Edith instantly sat down again, and the footman went and stood by the girl, looking down at her curiously. Then he stooped, took off his glove, and put the points of the four fingers of his right hand on her chest, like an amateur doctor afraid of soiling his hands, a perfunctory way of ascertaining if she still breathed.
"I know who it is, ma'am," he said, returning to the carriage. "She's French, and was a dressmaker in Morning-quest. There were two of them, sisters, doing a very good business, but they got to know some of the gentry—"
Mrs. Beale stopped him. She would not have heard the story for the world.
"She's not dead, is she?" Edith asked in a horrified tone.
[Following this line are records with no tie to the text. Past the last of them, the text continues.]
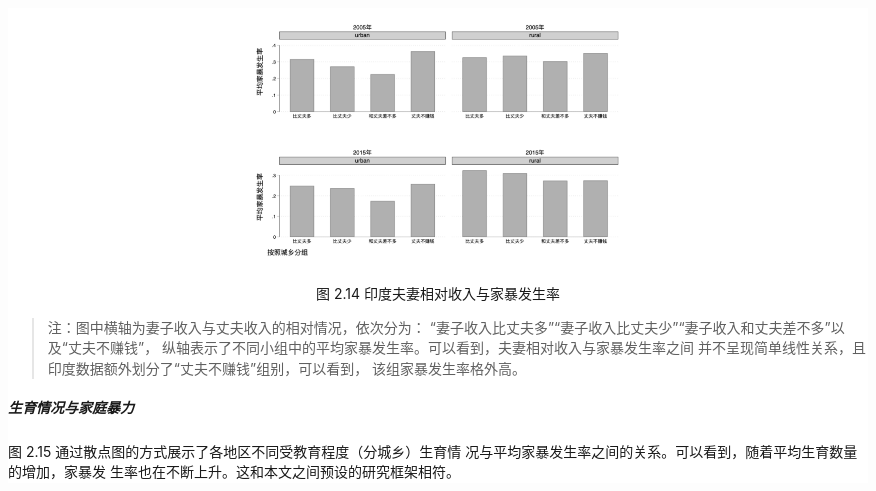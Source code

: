<img src="/assets/attachment/17.png" style="display: block; margin: auto; width: 28ic;" />
<p align="center">图 2.14 印度夫妻相对收入与家暴发生率</p>

> 注：图中横轴为妻子收入与丈夫收入的相对情况，依次分为：
“妻子收入比丈夫多”“妻子收入比丈夫少”“妻子收入和丈夫差不多”以及“丈夫不赚钱”，
纵轴表示了不同小组中的平均家暴发生率。可以看到，夫妻相对收入与家暴发生率之间
并不呈现简单线性关系，且印度数据额外划分了“丈夫不赚钱”组别，可以看到，
该组家暴发生率格外高。

##### 生育情况与家庭暴力
图 2.15 通过散点图的方式展示了各地区不同受教育程度（分城乡）生育情
况与平均家暴发生率之间的关系。可以看到，随着平均生育数量的增加，家暴发
生率也在不断上升。这和本文之间预设的研究框架相符。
The man looked at the girl again from where he stood; "No, miss," he answered, "I think not. She's dead beat after a long tramp. The soles are wore off her shoes. Or likely she's fainted. It's a pity of her," he added for the relief of his own feelings, looking at her again compassionately.
"Oh, mother! can't we do something?" Edith exclaimed.
"But what can we do?" Mrs. Beale responded helplessly, looking at
Edwards for a suggestion.
"We're not very far from the workus," he said, looking down the road they had just retraversed. "We might call there as we pass, and leave a message for them to send and take her in."
"Let us go at once," said Mrs. Beale in a tone of relief.
Edith, whose face was pale, looked pityingly once more at the girl and her little child as they drove off. It had not occurred to either of the two ladies, gentle, tender, and good as they were, to take the poor dusty disgraced tramp into their carriage, and restore her to "life and use and name and fame" as they might have done.